I think of this every time I get ready to head out on a date with my husband, Seth. Amid the frantic clean-up, preparing a meal that I won’t eat, putting on makeup and posting emergency contacts on the fridge, I often think, “Why do we bother? It would be better to stay home and watch old reruns of 'Seinfeld' on the computer.”
Yet the minute I step out the door, hand-in-hand with Seth, I remember the importance of this couple time.
Of course, Seth is way better at this than I am. So when we approached our 10-year wedding anniversary, and he said, “Let’s do something big, like Europe!” I braced myself. I used to be a world traveler, but now a trip to Target is an ordeal. I knew the legwork involved in planning a trip like this.
Mostly, I hoped it would be worth it. We might be better off going to a late-night movie, splurging on a large buttered popcorn, giving each other a high-five and saying, “Wahoo! We made it through the first ten years!”
That idea didn’t go over so well. It seems we were on our way to the British Isles.
Of course, the entire tripe was only made possible because my gracious in-laws volunteered to watch our four boys, for which I owe them the equivalent of England’s crown jewels.
There were months of planning, booking hotels, purchasing the right kind of walking shoes and rain jackets, scouring the Rick Steve’s Guide, reserving the rental car and updating passports. These were Seth’s jobs.
I was charged with organizing the garage and organizing closets. (These things should be done on a regular basis, I know, but I reserve them for when the in-laws have to see them.) I stocked the fridge and freezer, created the contacts list (with the emergency room’s address in bold), put together meal ideas and field trip ideas, plus tips on feeding the pet turtle and watering the vegetable garden.
With all of the prep work, I didn’t even have time to think about the vacation aspect. Not until we had our seatbelts securely fastened and were airborne toward London did I finally turn to Seth and say, “I am actually excited about this!”
And also, “Next time can we pick something simpler, like Vermont?”
I could give you a full recap of our trip, from the Tower of London to the sheep farms of the Lake District, but this journey was about more than learning the twisted line of kings and queens who ruled England. It was about rediscovering who Seth and I are as a couple.
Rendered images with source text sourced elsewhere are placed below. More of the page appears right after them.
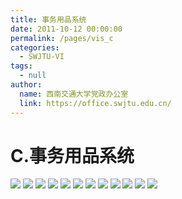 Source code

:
 ```yaml
---
title: 事务用品系统
date: 2011-10-12 00:00:00
permalink: /pages/vis_c
categories: 
  - SWJTU-VI
tags: 
  - null
author: 
  name: 西南交通大学党政办公室
  link: https://office.swjtu.edu.cn/
---
```



# C.事务用品系统

![](/img/vis/46.jpg)
![](/img/vis/47.jpg)
![](/img/vis/48.jpg)
![](/img/vis/49.jpg)
![](/img/vis/50.jpg)
![](/img/vis/51.jpg)
![](/img/vis/52.jpg)
![](/img/vis/53.jpg)
![](/img/vis/54.jpg)
![](/img/vis/55.jpg)
![](/img/vis/56.jpg)
![](/img/vis/57.jpg)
The first few days of our trip were rough. We were tired and overwhelmed by London’s crowded streets. Seth had technology withdrawals, and I missed my children, who at home circle around me like I’m the center of their gravity.
We had sort of forgotten how to talk to each other for a sustained period of time.
And then something happened around day five. We were driving through York, navigating yet another roundabout on the left side of the road, and we began to sing — song after song in slightly sharp harmony until we dissolved into laughter in the middle of “Somewhere Over the Rainbow.”
It felt so good to laugh. It felt freeing to sing. It felt good to remember that before I was a mother I was a wife, and long after the kids are gone I will still be a wife, working to make this marital union successful.